**Information:**
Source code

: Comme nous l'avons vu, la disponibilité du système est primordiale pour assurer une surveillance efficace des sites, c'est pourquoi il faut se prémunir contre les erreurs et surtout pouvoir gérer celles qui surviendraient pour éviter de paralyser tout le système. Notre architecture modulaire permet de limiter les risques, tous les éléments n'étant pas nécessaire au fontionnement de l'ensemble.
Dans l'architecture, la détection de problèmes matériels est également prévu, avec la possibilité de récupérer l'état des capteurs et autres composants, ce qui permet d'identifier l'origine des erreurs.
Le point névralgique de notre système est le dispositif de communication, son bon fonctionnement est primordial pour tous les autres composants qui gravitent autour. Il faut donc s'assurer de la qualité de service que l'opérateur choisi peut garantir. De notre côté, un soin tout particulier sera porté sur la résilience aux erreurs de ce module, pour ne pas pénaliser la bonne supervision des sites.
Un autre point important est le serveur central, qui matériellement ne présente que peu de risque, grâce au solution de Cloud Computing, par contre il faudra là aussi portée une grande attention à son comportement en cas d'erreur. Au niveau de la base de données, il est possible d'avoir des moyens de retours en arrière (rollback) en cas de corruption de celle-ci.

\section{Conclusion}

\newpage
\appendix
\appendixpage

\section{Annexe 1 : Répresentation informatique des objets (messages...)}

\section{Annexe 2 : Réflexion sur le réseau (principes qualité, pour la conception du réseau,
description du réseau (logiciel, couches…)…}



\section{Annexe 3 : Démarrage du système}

**Activity:**
Count every line of the records above in which the string "réseau" appears. The number alone is to be given.

**The answer:**
2